++++ EXERCISE MATERIAL ++++

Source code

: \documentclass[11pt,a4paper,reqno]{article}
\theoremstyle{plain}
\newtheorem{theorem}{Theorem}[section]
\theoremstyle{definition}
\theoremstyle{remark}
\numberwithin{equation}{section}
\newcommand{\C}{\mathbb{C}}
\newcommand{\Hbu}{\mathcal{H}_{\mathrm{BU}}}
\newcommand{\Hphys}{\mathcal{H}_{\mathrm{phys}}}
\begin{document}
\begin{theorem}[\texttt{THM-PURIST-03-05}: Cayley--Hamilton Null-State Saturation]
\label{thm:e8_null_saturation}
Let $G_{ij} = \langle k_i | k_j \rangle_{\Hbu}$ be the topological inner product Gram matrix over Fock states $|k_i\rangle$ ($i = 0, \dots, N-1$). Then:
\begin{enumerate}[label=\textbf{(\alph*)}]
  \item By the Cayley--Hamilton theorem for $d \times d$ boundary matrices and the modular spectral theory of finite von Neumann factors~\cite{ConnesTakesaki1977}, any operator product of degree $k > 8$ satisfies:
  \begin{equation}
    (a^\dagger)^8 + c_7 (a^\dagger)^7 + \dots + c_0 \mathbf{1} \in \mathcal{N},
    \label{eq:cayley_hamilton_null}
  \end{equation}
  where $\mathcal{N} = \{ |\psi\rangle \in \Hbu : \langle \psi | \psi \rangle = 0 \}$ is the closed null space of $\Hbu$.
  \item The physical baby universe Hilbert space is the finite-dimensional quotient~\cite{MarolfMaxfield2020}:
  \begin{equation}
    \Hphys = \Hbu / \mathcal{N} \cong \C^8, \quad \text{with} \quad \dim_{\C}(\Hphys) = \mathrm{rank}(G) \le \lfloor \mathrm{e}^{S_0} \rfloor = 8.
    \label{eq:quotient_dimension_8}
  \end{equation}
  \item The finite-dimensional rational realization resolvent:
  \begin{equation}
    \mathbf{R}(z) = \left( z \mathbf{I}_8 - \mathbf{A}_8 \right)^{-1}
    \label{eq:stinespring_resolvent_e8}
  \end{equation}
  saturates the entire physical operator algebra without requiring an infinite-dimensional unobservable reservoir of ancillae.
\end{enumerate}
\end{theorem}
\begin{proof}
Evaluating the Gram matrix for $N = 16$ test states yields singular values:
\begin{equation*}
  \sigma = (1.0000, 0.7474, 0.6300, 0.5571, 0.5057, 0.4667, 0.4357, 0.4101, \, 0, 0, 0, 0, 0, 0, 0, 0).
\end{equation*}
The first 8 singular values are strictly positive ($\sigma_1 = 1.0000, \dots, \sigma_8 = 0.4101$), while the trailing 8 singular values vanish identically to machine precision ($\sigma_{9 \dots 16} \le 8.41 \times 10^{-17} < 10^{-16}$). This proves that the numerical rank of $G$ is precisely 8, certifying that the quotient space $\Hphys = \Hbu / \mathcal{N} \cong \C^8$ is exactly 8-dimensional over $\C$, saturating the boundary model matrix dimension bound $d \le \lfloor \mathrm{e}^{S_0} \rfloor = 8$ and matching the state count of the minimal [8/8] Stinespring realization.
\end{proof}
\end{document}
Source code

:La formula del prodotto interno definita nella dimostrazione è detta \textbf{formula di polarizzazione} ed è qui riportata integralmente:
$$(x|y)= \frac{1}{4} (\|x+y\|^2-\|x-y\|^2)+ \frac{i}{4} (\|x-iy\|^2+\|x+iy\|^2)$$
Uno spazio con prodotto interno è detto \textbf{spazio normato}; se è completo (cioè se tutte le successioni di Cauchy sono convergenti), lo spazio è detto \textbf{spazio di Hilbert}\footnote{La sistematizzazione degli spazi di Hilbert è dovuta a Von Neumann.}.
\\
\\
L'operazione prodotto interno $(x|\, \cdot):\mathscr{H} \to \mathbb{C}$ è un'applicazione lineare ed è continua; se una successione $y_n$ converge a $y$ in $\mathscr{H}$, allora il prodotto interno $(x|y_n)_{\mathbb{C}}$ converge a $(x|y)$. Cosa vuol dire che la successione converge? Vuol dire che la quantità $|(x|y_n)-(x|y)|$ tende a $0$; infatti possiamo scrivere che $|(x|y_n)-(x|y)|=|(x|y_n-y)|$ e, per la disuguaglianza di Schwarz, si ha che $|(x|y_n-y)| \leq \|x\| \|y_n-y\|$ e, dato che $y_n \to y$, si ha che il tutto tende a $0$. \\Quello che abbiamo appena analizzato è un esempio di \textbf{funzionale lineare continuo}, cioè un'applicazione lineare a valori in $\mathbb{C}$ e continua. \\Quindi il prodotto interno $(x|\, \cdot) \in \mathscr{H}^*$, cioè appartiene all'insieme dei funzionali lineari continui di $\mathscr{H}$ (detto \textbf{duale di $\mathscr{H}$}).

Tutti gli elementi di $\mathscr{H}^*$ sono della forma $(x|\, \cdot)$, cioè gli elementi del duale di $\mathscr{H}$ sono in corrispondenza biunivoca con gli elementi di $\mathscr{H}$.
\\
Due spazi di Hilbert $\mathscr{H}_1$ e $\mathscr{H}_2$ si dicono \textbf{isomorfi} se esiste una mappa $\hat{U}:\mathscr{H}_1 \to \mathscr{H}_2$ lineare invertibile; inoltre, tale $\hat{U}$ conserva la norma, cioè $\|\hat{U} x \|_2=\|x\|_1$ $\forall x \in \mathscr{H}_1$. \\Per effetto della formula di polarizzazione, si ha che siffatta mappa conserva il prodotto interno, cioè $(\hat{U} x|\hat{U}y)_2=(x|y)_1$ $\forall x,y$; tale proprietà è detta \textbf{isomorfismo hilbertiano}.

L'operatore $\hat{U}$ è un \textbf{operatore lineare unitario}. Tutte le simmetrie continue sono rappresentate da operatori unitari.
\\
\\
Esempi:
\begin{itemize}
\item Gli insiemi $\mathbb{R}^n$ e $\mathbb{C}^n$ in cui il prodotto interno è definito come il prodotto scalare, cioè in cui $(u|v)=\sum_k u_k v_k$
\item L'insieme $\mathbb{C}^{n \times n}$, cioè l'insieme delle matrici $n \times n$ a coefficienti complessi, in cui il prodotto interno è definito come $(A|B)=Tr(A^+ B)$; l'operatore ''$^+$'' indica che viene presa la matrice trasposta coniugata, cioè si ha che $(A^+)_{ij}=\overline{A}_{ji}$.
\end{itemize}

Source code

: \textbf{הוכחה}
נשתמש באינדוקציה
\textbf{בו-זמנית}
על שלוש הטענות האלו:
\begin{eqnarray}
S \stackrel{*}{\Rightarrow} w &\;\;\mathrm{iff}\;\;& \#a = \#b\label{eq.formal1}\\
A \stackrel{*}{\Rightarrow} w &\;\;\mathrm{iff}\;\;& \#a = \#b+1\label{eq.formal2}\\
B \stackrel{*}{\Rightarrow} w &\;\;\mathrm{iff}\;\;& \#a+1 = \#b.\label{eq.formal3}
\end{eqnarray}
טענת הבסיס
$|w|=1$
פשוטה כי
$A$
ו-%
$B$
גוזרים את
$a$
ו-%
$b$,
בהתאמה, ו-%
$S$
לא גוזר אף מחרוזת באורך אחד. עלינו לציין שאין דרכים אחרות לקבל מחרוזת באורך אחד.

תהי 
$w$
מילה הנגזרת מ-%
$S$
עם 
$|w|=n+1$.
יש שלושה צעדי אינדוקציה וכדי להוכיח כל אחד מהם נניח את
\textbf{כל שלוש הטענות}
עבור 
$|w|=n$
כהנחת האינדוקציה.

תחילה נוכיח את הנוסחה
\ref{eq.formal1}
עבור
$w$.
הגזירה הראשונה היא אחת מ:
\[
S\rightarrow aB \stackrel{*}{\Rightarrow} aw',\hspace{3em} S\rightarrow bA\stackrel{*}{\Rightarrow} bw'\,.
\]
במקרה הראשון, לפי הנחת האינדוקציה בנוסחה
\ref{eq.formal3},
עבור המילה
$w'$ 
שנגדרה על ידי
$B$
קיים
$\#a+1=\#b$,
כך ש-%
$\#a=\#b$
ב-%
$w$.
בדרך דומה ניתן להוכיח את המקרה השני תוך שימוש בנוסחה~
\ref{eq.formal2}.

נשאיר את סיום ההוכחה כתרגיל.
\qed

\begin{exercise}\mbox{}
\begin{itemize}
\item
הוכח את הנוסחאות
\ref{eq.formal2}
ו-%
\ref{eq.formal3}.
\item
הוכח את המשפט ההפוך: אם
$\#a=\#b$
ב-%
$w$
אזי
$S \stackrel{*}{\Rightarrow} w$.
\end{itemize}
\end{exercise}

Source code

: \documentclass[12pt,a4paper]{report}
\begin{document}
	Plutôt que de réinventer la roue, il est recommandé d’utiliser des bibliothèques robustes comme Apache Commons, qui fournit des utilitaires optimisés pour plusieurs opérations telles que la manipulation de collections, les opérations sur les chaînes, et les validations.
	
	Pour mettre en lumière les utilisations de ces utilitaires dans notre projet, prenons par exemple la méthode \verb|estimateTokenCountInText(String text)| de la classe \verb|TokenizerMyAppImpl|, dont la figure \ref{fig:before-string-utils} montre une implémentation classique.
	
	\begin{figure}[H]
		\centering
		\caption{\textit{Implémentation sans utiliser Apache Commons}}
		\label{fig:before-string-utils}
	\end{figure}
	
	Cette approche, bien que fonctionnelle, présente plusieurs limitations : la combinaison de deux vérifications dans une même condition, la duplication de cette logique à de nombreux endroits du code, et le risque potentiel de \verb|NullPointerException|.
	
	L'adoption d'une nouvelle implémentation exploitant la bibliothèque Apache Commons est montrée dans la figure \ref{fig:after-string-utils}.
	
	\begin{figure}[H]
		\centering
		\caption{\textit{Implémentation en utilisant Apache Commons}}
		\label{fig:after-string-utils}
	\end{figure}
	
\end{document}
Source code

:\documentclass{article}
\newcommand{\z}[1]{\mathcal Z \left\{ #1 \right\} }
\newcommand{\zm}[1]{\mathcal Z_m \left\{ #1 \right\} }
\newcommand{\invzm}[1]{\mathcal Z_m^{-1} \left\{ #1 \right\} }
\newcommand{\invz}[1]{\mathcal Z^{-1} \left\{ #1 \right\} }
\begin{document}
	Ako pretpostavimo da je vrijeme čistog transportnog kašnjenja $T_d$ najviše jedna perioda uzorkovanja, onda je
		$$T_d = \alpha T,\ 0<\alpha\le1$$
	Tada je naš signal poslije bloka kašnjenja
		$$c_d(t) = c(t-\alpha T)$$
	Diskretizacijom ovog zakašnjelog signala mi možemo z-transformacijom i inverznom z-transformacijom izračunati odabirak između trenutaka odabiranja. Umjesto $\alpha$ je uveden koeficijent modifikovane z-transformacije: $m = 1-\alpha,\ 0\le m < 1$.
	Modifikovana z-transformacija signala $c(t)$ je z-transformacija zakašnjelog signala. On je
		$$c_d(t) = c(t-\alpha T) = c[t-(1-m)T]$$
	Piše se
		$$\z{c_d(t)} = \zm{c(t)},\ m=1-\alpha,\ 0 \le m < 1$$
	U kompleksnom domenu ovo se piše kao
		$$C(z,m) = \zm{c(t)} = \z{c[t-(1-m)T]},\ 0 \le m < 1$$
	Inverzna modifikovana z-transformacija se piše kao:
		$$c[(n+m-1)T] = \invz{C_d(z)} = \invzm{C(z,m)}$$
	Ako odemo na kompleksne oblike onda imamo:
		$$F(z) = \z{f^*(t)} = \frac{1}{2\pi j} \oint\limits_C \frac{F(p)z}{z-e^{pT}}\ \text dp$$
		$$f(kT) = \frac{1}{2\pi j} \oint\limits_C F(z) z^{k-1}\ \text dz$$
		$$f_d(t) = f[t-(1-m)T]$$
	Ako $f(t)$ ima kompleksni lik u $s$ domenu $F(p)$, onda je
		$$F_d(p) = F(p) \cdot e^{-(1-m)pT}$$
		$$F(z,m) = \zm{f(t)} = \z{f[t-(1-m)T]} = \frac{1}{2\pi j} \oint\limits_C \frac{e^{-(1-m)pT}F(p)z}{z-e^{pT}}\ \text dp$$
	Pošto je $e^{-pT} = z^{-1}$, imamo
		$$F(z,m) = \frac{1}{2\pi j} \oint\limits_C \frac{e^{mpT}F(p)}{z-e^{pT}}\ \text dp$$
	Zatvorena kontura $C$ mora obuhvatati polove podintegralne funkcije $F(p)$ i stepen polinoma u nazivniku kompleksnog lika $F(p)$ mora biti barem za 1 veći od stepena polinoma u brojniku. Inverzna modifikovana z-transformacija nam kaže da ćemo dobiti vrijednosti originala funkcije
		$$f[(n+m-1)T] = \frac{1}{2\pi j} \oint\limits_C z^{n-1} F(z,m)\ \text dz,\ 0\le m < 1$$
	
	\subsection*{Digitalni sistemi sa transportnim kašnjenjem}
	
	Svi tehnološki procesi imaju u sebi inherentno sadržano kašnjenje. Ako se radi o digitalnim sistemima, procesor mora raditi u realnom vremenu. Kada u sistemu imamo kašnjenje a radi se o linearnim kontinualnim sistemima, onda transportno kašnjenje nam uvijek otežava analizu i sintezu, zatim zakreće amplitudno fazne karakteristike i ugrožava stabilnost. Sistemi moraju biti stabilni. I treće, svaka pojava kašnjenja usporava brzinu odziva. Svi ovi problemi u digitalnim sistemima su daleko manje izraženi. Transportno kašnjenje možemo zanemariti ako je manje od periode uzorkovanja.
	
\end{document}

++++

YOUR OBJECTIVE:
Among the entries above, locate the lines containing "Plutôt que de" and "Modifikovana z-transformacija signala", and transcribe exactly those two lines and all lines between.

EXERCISE RESPONSE:
	Plutôt que de réinventer la roue, il est recommandé d’utiliser des bibliothèques robustes comme Apache Commons, qui fournit des utilitaires optimisés pour plusieurs opérations telles que la manipulation de collections, les opérations sur les chaînes, et les validations.
	
	Pour mettre en lumière les utilisations de ces utilitaires dans notre projet, prenons par exemple la méthode \verb|estimateTokenCountInText(String text)| de la classe \verb|TokenizerMyAppImpl|, dont la figure \ref{fig:before-string-utils} montre une implémentation classique.
	
	\begin{figure}[H]
		\centering
		\caption{\textit{Implémentation sans utiliser Apache Commons}}
		\label{fig:before-string-utils}
	\end{figure}
	
	Cette approche, bien que fonctionnelle, présente plusieurs limitations : la combinaison de deux vérifications dans une même condition, la duplication de cette logique à de nombreux endroits du code, et le risque potentiel de \verb|NullPointerException|.
	
	L'adoption d'une nouvelle implémentation exploitant la bibliothèque Apache Commons est montrée dans la figure \ref{fig:after-string-utils}.
	
	\begin{figure}[H]
		\centering
		\caption{\textit{Implémentation en utilisant Apache Commons}}
		\label{fig:after-string-utils}
	\end{figure}
	
\end{document}
Source code

:\documentclass{article}
\newcommand{\z}[1]{\mathcal Z \left\{ #1 \right\} }
\newcommand{\zm}[1]{\mathcal Z_m \left\{ #1 \right\} }
\newcommand{\invzm}[1]{\mathcal Z_m^{-1} \left\{ #1 \right\} }
\newcommand{\invz}[1]{\mathcal Z^{-1} \left\{ #1 \right\} }
\begin{document}
	Ako pretpostavimo da je vrijeme čistog transportnog kašnjenja $T_d$ najviše jedna perioda uzorkovanja, onda je
		$$T_d = \alpha T,\ 0<\alpha\le1$$
	Tada je naš signal poslije bloka kašnjenja
		$$c_d(t) = c(t-\alpha T)$$
	Diskretizacijom ovog zakašnjelog signala mi možemo z-transformacijom i inverznom z-transformacijom izračunati odabirak između trenutaka odabiranja. Umjesto $\alpha$ je uveden koeficijent modifikovane z-transformacije: $m = 1-\alpha,\ 0\le m < 1$.
	Modifikovana z-transformacija signala $c(t)$ je z-transformacija zakašnjelog signala. On je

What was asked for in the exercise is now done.